After Hitler got his due, you’d think a theater full of the Los Angeles Jewish community’s finest—rabbis, professionals, philanthropists—would deliver an earful to the filmmakers of “Inglourious Basterds,” the most playful and provocative riff on World War II perhaps in the history of film.
But audience reaction to the private screening at the Landmark last Tuesday was quiet and introverted.
Even a Q-and-A with producer Lawrence Bender and the film’s star Christoph Waltz didn’t spur public comment. There wasn’t a word from rabbis Adam Kligfeld (Temple Beth Am), Ahud Sela (Sinai Temple), Naomi Levy (Nashuva) or Yonah Bookstein (JConnectLA/Jewlicious)—who sat together in the front rows. AIPAC Western States Director Elliot Brandt was mum. So was L.A. County Supervisor Zev Yaroslavsky. (Dr. Joel Geiderman, Vice Chairman of the U.S. Holocaust Memorial Museum in Washington. D.C. loved the film but had to leave early. Michael Berenbaum, who was the Museum’s founding Project Director, did jump in with questions).
But why?
For this crowd, many of whom have to deal with the consequences of the Holocaust and its historic significance daily in their work, the film may have been a lot to process. Hitler’s face exploding from machine gun bullets too stunning for immediate discussion. Even for rabbis.
So while the audience warmed up, Jewish Journal Editor Rob Eshman led a discussion with the filmmakers to elicit their reactions.
When Bender first read Quentin Tarantino’s script, he wasn’t shocked; he was grateful. Bender likes to say he told the director, “As a fan, I thank you; as your producer, I thank you; as a member of the Jewish tribe, I thank you.”
“This is a Jewish wet dream!” he told The Journal last August. But he didn’t repeat that before this crowd.
Bender told the audience that screening the film in Israel was a thrill. The tension in the theater was palpable.
“Everybody there has some connection to someone beneath those floorboards,” he said, referencing the opening scene of the film in which a Jewish family hides from an SS officer underneath the floorboards of a dairy farm cottage. He recalled the “abrupt, spontaneous applause” that erupted in Israel during the final scene, when the film’s Jewish heroine taunts a theater full of burning Nazis with the maxim “This is the face of Jewish vengeance!”
“That’s when I thought, ‘This is the moment; this is why I made this movie,” Bender said.
Screening the film in Germany was also somewhat strange. Asked how German audiences responded to the film, Waltz, an Austrian-born Jew who plays the sinister “Jew Hunter” Col. Hans Landa, said: “What do you expect? Everybody to jump with their right arm raised and scream we don’t want our Adolf killed—especially by some American ‘Bear Jew’?”
The infamous “Bear Jew,” known for clubbing captured Nazis to death is played by horror film director Eli Roth, who attended the screening with his parents.

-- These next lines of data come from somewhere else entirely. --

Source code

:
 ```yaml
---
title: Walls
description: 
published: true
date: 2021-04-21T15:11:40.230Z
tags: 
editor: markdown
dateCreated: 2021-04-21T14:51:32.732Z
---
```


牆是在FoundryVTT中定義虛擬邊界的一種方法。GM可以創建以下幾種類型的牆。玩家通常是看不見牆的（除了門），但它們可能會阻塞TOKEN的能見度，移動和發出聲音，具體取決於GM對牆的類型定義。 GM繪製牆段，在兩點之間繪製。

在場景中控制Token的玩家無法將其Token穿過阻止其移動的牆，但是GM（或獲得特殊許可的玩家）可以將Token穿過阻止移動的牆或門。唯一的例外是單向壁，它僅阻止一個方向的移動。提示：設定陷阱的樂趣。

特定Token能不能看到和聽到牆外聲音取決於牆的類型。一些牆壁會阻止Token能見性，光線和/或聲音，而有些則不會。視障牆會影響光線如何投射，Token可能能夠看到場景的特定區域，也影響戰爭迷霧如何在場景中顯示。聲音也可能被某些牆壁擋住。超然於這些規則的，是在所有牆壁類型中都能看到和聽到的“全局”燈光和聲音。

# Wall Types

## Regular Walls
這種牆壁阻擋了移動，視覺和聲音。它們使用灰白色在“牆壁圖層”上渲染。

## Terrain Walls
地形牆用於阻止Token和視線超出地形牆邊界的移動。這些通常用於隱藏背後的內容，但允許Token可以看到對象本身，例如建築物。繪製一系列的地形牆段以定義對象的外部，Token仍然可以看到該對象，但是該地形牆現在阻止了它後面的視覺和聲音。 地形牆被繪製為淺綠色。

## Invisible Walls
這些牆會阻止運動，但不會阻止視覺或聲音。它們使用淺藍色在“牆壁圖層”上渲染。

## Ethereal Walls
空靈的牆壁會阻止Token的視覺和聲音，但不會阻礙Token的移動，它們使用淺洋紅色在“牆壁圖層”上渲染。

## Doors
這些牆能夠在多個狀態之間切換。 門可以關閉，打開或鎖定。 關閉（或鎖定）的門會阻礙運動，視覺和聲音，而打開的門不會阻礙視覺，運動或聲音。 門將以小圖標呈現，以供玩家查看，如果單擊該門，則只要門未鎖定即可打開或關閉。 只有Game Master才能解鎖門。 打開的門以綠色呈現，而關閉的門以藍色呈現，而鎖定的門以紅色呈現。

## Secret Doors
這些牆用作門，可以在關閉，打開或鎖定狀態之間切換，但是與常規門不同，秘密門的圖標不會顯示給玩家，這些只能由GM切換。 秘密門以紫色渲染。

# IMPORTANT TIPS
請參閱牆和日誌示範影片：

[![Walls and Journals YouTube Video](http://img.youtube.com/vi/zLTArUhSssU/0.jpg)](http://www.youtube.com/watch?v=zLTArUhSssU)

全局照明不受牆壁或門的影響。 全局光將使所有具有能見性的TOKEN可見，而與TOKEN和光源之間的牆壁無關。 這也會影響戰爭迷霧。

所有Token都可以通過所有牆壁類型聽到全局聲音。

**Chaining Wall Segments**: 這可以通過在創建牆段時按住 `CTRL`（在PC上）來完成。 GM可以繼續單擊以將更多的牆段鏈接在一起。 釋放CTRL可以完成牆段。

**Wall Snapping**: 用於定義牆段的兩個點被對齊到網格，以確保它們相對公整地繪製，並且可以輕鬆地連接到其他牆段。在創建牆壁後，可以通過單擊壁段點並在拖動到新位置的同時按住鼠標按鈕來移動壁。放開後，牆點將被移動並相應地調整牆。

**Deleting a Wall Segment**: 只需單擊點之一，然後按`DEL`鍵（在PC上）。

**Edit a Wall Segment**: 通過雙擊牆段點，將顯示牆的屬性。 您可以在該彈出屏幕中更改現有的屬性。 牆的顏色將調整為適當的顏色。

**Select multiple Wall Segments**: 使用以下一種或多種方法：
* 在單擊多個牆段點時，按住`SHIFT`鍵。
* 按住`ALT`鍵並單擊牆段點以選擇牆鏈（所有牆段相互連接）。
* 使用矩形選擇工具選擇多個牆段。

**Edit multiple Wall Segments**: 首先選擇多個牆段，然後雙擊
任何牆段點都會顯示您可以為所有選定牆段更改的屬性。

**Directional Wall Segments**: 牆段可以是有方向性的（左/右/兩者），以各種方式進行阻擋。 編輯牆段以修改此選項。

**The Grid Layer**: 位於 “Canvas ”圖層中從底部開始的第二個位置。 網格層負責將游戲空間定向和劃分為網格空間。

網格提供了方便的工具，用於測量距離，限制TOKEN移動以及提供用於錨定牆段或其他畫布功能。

One woman in the audience, who misunderstood the film’s opening titles, said she was afraid the film might be construed as true and encourage Holocaust denial.
That’s when Tarantino, who had been sitting unnoticed in the audience, revealed himself.
“Okay, I will answer that,” he interposed. “I think ‘Once Upon A Time in Nazi Occupied France’ tells you—I’m telling you it’s a fairy tale right at the top. Whoever gets it, gets it. Whoever doesn’t, I don’t give a damn.”
The woman wanted to know what “facts” the movie was based on. And fortunately, Tarantino had done his homework.
“This is not a documentary, nor based on a true story, but, the film is filled—up until the point that we kill Hitler—with tons of facts and shadowy facts, a parallel of something going on in real life,” he said.
He cited the metafilm “Nation’s Pride,” (which Eli Roth guest-directed and) which appears in ‘Basterds’ as a propaganda film directed by Joseph Goebbels. ‘Pride’ is meant to parallel Goebbels’ real life production, Kohlberg, about the Prussian led German resistance to Napoleon. The glamorous movie star Bridget von Hammersmark, played by Diane Kruger is a parallel of Zarah Leander, the Swedish actress who worked in Nazi propaganda films but was rumored to be a Soviet spy.
“I did a lot of bedrock research, so I am able to play games,” Tarantino said. “I wanted it to be like every other movie I’d ever done.”
The film has been touted by the media as a Jewish revenge fantasy, but Tarantino sees it more as a projection of an alternative reality.
“It’s not a fantasy until they kill Hitler,” he said from his seat. “That comes in when I actually go against what happened in World War II.”
The fact that his characters rewrite the ending of World War II and change the course of history is no matter.
“If they had existed,” he said. “Everything that happens in plausible.”
That got the Jews going. For the next hour, Tarantino, Bender, Roth and Waltz hung around to entertain comments during a glourious schmoozefest.